Все споры про то, что надо сохранить человеку удобство по употреблению, листанию, «я никогда не буду читать книгу на планшете, вы мне дайте так, чтобы было ощущение перелистывания страниц или запах типографской краски» – все это попытка сохранить сегодняшнюю аудиторию и медленно перевести её через майдан.
На самом деле попытка, не требующая вообще никаких усилий – она не нужна, если у вас есть финансовая подушка, политическая или медийная воля.
Нужно просто дождаться той аудитории, которая не требует от тебя запаха типографской краски, потому, что эта аудитория уже родилась, и она уже заканчивает школу. И она, наоборот, никогда не читала бумажную книгу, как мои младшие дети.
Таким образом, когда мы говорим о том, что мы, собственно говоря, пытаемся сохранить – мы пытаемся сохранить свои ценности, мы пытаемся сохранить свои отношения с этой аудиторией и новой такой же. Собственно говоря – мы пытаемся сохранить бренд, потому что все это можно просто назвать словом «бренд».

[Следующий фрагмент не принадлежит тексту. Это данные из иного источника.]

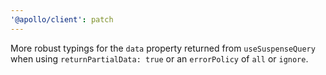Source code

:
```yaml
---
'@apollo/client': patch
---
```


More robust typings for the `data` property returned from `useSuspenseQuery` when using `returnPartialData: true` or an `errorPolicy` of `all` or `ignore`.
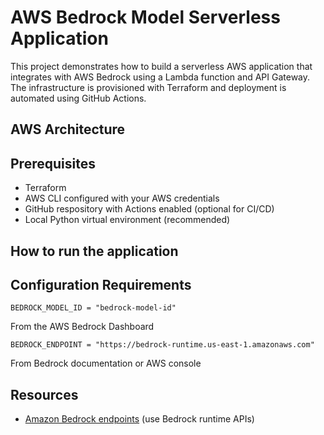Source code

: # AWS Bedrock Model Serverless Application

This project demonstrates how to build a serverless AWS application that integrates with AWS Bedrock using a Lambda function and API Gateway. The infrastructure is provisioned with Terraform and deployment is automated using GitHub Actions.


## AWS Architecture


## Prerequisites
- Terraform
- AWS CLI configured with your AWS credentials
- GitHub respository with Actions enabled (optional for CI/CD)
- Local Python virtual environment (recommended)

## How to run the application


## Configuration Requirements

```BEDROCK_MODEL_ID = "bedrock-model-id"```

From the AWS Bedrock Dashboard

```BEDROCK_ENDPOINT = "https://bedrock-runtime.us-east-1.amazonaws.com"```

From Bedrock documentation or AWS console

## Resources
- [Amazon Bedrock endpoints](https://docs.aws.amazon.com/general/latest/gr/bedrock.html) (use Bedrock runtime APIs)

Наше следующее действие было – попытка запустить телевидение. И вся разница сегодня весь вызов, который стоит – это готов ли ты на теряющем, но зарабатывающем рынке, отказаться от всех своих показателей, стать ничем, проинвестировать всё, что у тебя есть и больше?
Готовы ли вы рискнуть всем сегодня, чтобы перестать быть крашеной бумагой, а стать тем, кто отвечает на эти новые вызовы? Кто-то готов, кто-то не готов.
Но во всем, что сегодня есть, я возвращаюсь снова к персональной стратегии, я благодарю вас за все эти годы, я многие лица хорошо узнаю в зале.
Это огромный вызов быть всем, это огромный вызов влиять и быть главным. У многих газет в мире это – вызов, который до сих пор тормозит их развитие, это также огромный вызов отказаться от всего и стать ничем.
Потому что, в каком-то смысле, мы работаем не только на читателя – мы работаем на акционеров, мы работаем на людей, которым наш результат нужен сегодня и т.д.
Но все это имеет смысл только ради одного – быть всем или ничем, и отказаться от одного в пользу другого и это касается не только нашей работы, но и, прежде всего, нашей личной жизни. Все имеет смысл для того, чтобы остаться самим собой. Спасибо большое.